**Task brief**
Starting at the top of the records, output every line through the one that contains "-Accédez à l'application", keeping each exactly as it appears.

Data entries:
Content starts

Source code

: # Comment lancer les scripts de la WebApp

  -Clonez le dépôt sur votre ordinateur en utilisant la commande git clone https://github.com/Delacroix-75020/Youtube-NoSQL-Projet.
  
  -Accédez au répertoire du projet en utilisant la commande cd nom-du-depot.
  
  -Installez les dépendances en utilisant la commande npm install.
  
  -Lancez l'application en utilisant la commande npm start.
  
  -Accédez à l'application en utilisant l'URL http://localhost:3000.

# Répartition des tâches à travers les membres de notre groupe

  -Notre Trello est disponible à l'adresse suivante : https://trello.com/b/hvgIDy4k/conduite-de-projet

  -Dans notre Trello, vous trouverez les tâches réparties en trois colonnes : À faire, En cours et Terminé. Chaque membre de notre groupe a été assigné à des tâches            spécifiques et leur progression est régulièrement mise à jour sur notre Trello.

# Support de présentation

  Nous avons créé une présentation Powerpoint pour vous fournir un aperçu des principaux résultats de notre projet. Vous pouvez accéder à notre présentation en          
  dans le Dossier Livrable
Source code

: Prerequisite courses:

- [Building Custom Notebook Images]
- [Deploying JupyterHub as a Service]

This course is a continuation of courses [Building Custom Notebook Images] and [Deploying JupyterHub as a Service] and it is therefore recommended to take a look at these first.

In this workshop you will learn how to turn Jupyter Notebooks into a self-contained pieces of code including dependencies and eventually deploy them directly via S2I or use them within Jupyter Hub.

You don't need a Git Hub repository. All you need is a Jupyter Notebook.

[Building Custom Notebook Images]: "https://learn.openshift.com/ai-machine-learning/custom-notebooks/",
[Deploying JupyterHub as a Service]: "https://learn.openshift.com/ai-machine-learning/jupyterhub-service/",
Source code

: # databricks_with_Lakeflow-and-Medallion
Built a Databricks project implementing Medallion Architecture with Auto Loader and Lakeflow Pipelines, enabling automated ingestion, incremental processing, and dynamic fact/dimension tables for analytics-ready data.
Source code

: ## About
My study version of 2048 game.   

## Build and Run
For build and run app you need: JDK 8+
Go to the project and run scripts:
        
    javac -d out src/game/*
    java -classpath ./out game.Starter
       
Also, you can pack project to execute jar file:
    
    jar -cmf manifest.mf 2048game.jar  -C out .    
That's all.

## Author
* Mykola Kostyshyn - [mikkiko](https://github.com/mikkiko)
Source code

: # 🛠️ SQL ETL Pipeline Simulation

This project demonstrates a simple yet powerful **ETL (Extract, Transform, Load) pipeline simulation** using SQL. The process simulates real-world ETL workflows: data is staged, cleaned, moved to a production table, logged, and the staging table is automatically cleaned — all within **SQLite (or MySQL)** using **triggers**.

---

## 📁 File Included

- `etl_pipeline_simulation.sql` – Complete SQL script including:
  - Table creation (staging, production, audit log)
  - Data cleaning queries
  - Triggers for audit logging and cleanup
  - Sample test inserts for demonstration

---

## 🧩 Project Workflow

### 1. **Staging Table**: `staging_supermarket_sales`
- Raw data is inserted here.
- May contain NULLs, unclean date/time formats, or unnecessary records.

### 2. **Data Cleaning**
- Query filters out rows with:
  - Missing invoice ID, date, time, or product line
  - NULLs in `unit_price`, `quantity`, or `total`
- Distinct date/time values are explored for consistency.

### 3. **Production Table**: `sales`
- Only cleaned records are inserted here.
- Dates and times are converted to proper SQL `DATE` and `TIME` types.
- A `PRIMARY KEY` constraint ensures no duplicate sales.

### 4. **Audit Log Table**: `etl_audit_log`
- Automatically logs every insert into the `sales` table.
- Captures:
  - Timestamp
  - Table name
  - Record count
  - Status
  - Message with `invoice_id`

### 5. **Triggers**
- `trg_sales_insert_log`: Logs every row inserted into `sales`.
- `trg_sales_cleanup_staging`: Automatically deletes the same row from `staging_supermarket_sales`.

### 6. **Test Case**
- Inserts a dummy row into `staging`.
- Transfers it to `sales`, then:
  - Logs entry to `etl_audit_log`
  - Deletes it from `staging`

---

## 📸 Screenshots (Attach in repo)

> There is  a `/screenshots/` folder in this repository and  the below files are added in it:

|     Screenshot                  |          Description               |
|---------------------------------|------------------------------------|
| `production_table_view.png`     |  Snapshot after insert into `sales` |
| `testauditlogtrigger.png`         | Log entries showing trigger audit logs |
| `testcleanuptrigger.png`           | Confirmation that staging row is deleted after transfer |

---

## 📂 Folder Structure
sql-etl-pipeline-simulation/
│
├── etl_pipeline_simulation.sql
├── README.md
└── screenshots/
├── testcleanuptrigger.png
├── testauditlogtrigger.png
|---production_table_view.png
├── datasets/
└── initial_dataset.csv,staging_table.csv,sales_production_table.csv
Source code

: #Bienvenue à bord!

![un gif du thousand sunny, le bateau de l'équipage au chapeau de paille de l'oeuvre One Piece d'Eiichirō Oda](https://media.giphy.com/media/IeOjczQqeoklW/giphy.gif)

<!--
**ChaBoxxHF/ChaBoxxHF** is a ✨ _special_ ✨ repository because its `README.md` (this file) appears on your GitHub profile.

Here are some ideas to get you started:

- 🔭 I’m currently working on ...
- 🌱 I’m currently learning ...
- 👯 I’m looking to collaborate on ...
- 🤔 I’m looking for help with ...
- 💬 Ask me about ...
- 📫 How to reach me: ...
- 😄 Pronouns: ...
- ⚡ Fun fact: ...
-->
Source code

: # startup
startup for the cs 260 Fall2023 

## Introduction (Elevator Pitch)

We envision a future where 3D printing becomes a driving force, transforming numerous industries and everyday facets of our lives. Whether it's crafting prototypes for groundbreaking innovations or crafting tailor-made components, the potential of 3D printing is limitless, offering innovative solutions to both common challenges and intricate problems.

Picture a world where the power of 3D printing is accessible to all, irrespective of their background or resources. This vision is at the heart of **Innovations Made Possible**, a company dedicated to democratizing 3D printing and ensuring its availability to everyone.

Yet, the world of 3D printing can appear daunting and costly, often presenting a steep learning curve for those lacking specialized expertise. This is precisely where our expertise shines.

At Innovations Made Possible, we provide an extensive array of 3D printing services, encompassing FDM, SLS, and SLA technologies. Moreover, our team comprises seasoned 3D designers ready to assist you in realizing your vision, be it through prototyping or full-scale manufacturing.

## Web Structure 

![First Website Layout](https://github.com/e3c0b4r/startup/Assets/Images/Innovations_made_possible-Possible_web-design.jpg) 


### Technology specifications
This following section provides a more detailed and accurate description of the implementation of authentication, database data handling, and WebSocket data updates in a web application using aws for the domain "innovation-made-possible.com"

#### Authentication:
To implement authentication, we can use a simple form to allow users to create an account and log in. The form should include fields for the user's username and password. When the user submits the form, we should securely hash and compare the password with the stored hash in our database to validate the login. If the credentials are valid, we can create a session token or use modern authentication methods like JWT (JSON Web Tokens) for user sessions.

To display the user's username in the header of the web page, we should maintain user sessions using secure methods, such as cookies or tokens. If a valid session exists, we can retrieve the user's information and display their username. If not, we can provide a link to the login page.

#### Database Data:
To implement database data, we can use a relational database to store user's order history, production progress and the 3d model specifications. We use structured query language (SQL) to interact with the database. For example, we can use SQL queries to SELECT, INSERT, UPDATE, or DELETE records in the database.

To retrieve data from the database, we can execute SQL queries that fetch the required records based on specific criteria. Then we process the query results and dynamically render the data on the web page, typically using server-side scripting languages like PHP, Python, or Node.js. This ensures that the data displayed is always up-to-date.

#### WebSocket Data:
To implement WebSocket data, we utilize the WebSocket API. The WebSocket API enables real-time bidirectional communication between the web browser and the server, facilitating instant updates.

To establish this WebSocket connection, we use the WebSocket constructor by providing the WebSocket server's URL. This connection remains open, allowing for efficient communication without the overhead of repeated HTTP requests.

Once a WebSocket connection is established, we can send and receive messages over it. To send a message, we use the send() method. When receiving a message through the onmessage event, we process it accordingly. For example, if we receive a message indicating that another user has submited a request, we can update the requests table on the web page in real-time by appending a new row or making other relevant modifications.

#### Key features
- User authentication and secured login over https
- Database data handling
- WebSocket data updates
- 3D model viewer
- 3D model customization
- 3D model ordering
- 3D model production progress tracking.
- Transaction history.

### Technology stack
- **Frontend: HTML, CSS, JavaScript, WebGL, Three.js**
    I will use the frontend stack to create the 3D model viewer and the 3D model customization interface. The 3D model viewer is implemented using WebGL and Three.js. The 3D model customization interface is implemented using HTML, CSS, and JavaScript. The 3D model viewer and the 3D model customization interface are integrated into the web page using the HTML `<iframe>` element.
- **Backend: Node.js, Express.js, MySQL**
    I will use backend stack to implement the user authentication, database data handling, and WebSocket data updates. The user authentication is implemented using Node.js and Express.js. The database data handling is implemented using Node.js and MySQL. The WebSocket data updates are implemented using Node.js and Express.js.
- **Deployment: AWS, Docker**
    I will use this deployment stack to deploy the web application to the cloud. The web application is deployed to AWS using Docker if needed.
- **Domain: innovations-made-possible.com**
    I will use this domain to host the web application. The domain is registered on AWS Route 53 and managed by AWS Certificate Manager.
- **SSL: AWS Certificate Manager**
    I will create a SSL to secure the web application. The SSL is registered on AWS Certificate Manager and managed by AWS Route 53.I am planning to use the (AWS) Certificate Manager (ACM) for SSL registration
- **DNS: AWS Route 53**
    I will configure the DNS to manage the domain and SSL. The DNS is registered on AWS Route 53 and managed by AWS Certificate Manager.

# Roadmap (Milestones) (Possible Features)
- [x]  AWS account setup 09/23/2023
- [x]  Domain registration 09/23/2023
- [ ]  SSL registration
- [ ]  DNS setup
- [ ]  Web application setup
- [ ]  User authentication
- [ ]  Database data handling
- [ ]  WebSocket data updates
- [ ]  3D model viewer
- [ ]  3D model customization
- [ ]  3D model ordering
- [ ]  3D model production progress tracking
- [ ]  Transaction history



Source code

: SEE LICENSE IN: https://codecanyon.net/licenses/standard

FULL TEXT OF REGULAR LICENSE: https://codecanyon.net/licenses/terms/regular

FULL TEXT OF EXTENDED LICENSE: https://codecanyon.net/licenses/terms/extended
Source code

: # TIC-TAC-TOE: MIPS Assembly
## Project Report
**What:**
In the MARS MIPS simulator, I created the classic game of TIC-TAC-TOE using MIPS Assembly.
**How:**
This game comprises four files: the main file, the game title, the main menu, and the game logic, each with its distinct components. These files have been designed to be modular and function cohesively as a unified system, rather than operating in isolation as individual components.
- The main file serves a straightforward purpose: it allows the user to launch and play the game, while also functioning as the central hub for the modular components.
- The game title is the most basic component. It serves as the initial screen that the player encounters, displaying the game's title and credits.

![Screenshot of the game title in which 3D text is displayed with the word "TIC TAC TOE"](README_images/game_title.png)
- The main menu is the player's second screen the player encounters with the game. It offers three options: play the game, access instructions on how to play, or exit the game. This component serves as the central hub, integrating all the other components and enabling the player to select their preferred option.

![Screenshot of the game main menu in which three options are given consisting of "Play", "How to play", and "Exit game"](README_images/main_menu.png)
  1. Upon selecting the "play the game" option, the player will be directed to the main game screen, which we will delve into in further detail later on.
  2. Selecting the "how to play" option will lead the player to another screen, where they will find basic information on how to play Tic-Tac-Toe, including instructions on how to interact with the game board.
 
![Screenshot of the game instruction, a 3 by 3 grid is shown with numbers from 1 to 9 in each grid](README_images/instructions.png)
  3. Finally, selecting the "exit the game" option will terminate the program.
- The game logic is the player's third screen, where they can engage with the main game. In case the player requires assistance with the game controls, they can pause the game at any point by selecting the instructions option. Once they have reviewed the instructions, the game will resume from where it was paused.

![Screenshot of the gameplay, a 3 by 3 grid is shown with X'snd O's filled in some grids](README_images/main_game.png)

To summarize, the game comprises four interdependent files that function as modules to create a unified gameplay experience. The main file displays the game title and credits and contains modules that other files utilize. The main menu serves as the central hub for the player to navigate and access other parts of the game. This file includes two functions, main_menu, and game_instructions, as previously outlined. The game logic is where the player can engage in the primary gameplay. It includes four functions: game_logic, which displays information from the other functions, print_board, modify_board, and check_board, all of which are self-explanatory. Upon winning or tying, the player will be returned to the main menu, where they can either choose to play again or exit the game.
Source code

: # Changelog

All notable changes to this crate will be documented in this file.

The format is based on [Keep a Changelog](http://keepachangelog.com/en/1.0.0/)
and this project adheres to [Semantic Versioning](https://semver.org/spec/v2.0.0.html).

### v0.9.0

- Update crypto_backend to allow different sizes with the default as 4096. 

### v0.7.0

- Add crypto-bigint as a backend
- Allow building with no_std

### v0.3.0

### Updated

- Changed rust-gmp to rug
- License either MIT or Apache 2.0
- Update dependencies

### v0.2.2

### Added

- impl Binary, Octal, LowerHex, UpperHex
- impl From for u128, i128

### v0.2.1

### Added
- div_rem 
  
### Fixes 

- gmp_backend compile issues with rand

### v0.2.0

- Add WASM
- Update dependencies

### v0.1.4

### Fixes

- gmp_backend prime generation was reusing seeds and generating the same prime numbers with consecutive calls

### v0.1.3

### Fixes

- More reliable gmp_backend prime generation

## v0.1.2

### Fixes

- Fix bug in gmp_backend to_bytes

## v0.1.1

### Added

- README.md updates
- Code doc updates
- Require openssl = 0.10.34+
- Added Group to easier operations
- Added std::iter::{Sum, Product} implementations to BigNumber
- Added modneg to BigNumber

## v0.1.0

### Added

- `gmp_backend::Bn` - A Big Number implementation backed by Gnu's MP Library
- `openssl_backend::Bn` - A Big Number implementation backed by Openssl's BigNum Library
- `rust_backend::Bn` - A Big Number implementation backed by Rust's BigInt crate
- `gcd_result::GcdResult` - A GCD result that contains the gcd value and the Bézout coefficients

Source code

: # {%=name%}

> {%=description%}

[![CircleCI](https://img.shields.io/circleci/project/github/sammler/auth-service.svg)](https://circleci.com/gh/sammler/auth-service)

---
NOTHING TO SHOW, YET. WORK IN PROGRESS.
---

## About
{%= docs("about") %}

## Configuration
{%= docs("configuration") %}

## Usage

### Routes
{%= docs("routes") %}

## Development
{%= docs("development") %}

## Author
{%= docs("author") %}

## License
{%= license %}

Content ends

**Answer**
Source code

: # Comment lancer les scripts de la WebApp

  -Clonez le dépôt sur votre ordinateur en utilisant la commande git clone https://github.com/Delacroix-75020/Youtube-NoSQL-Projet.
  
  -Accédez au répertoire du projet en utilisant la commande cd nom-du-depot.
  
  -Installez les dépendances en utilisant la commande npm install.
  
  -Lancez l'application en utilisant la commande npm start.
  
  -Accédez à l'application en utilisant l'URL http://localhost:3000.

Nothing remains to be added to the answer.